The UK’s Packaging Extended Producer Responsibility

The UK’s Packaging Extended Producer Responsibility
23 June 2025

We examine how the UK’s Packaging Extended Producer Responsibility regime is impacting the finances of affected businesses.

Key Points

What is the issue?

From data collection to disposal fees, the UK’s Packaging Extended Producer Responsibility (pEPR) regime is reshaping the financial and operational burden of packaging compliance as the regulations continue to evolve.

What does it mean to me?

Producers are now expected to fund the full net cost of managing household packaging waste, covering collection, sorting and treatment.
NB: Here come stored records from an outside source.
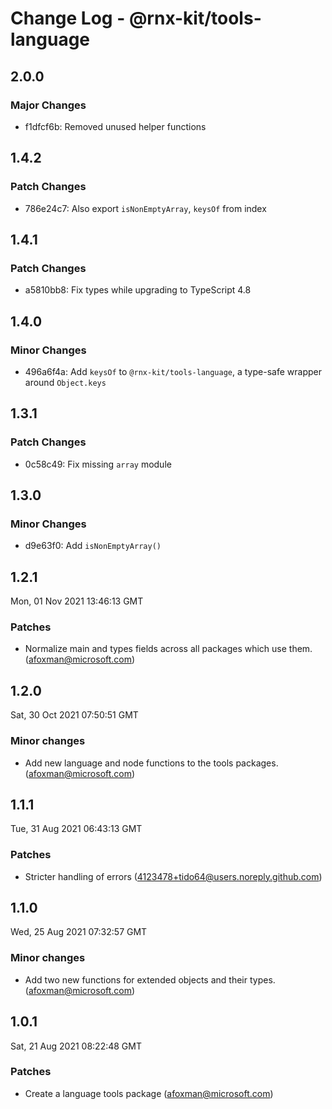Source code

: # Change Log - @rnx-kit/tools-language

## 2.0.0

### Major Changes

- f1dfcf6b: Removed unused helper functions

## 1.4.2

### Patch Changes

- 786e24c7: Also export `isNonEmptyArray`, `keysOf` from index

## 1.4.1

### Patch Changes

- a5810bb8: Fix types while upgrading to TypeScript 4.8

## 1.4.0

### Minor Changes

- 496a6f4a: Add `keysOf` to `@rnx-kit/tools-language`, a type-safe wrapper around `Object.keys`

## 1.3.1

### Patch Changes

- 0c58c49: Fix missing `array` module

## 1.3.0

### Minor Changes

- d9e63f0: Add `isNonEmptyArray()`

## 1.2.1

Mon, 01 Nov 2021 13:46:13 GMT

### Patches

- Normalize main and types fields across all packages which use them. (afoxman@microsoft.com)

## 1.2.0

Sat, 30 Oct 2021 07:50:51 GMT

### Minor changes

- Add new language and node functions to the tools packages. (afoxman@microsoft.com)

## 1.1.1

Tue, 31 Aug 2021 06:43:13 GMT

### Patches

- Stricter handling of errors (4123478+tido64@users.noreply.github.com)

## 1.1.0

Wed, 25 Aug 2021 07:32:57 GMT

### Minor changes

- Add two new functions for extended objects and their types. (afoxman@microsoft.com)

## 1.0.1

Sat, 21 Aug 2021 08:22:48 GMT

### Patches

- Create a language tools package (afoxman@microsoft.com)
The regime also introduces reporting obligations at a far more granular level, including packaging material, function and use, and future cost differentiation based on recyclability.

What can I take away?

For tax and finance professionals, the significance is growing. Packaging obligations are no longer just a line item on a compliance tracker; they are a strategic and financial consideration with real margin implications.


For UK businesses in the crosshairs of packaging legislation, bottom-
line costs are about to climb. From data collection to disposal fees, the UK’s Packaging Extended Producer Responsibility (pEPR) regime is reshaping the financial and operational burden of packaging compliance, with businesses seeking to understand their obligations as the regulations continue to evolve.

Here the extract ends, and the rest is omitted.